Rating of
1/5
Babby’s Furst Hack ‘n Slash
Nelson Schneider - wrote on 09/20/18
As the 8th Generation wears on, the MJ Crew has been finding it more and more difficult to find local coop games that we can play during our weekly gathering. As big “AAA” multi-plat producers commit more and more to the idea of online multi-player – which not only nets them more sales, but on most platforms comes with a subscription attached – local multi-player, where 2-4 gamers can gather together and play one copy of a game on the same screen, is all too scarce… actual QUALITY local multi-player games are all but extinct.
It was against this backdrop that the MJ Crew found ourselves on the horns of a dilemma during the Steam Summer Sale of 2018. Without the assumed quality of any “AAA” offerings, we were forced to pick-through the dubious layers of Indie games that have flooded into Steam since Valve removed the floodgates and burned them to ash. We saw a lot of $20 titles on sale for $10, but nearly all of them were by unproven outfits with little-to-no track record and looked extremely derivative and nostalgia driven. Ultimately, Nick took a bullet for the team and picked “AereA” for purchase, as not only was it the cheapest option at the time, but it received physical releases on both the PlayStation 4 and XBONE contemporary with its digital Steam release. Any Indie developer with the clout to secure a physical release on both platforms couldn’t be all bad, right?
WRONG!
Presentation
“AereA” is a Unity Engine game, and thus comes with all of the caveats and pitfalls commonly associated with Unity games. Even worse, the visuals use by the developer, Triangle Studios, makes the game look like an absolute asset flip. A quick peruse of the Unity Asset Store reveals character models, environmental models, and animation packages that could be slapped together with very little in the way of modification to create a game identical to “AereA.” The visual styling used in fairly minimalist and cartoony, and revolves around the theme of Classical Music. Characters are all fairly short and stylized with horrific helmet hair obscuring their eyes, while enemy designs are incredibly bland and generic outside of the bosses, who are each giant monsters based on a particular musical instrument. Environmental design is generally horrid, with bland, samey-looking areas that drag-on and are far too spread-out, with no real rhyme, reason, or sense of design behind them.

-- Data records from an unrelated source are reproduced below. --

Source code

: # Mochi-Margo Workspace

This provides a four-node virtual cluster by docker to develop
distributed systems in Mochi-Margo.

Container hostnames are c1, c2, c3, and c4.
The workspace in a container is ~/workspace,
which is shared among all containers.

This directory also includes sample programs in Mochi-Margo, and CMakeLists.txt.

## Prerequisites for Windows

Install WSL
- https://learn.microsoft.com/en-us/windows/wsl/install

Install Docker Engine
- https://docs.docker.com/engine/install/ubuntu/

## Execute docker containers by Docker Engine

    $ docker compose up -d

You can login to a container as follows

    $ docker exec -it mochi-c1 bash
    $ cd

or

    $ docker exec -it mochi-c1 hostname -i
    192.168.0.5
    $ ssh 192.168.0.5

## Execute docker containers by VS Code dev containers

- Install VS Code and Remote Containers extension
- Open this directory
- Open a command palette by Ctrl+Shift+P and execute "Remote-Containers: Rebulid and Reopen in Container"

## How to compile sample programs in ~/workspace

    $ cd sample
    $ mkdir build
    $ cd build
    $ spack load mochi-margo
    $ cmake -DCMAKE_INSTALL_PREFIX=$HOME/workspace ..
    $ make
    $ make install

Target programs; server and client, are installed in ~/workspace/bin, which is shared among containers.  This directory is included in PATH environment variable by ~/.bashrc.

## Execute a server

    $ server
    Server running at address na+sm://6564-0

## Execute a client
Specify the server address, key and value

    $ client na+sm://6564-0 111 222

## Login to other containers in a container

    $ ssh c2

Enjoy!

The soundtrack, at least, didn’t come from the Unity Asset Store, but is an original composition by freelance videogame composers, Deon Van Heerden and Gustavo Barcamor. While this soundtrack is competent, it ultimately doesn’t come across as particularly memorable or interesting, but instead seems more like what one would commission when one wishes to use some incredibly generic baroque background noise in a movie or game.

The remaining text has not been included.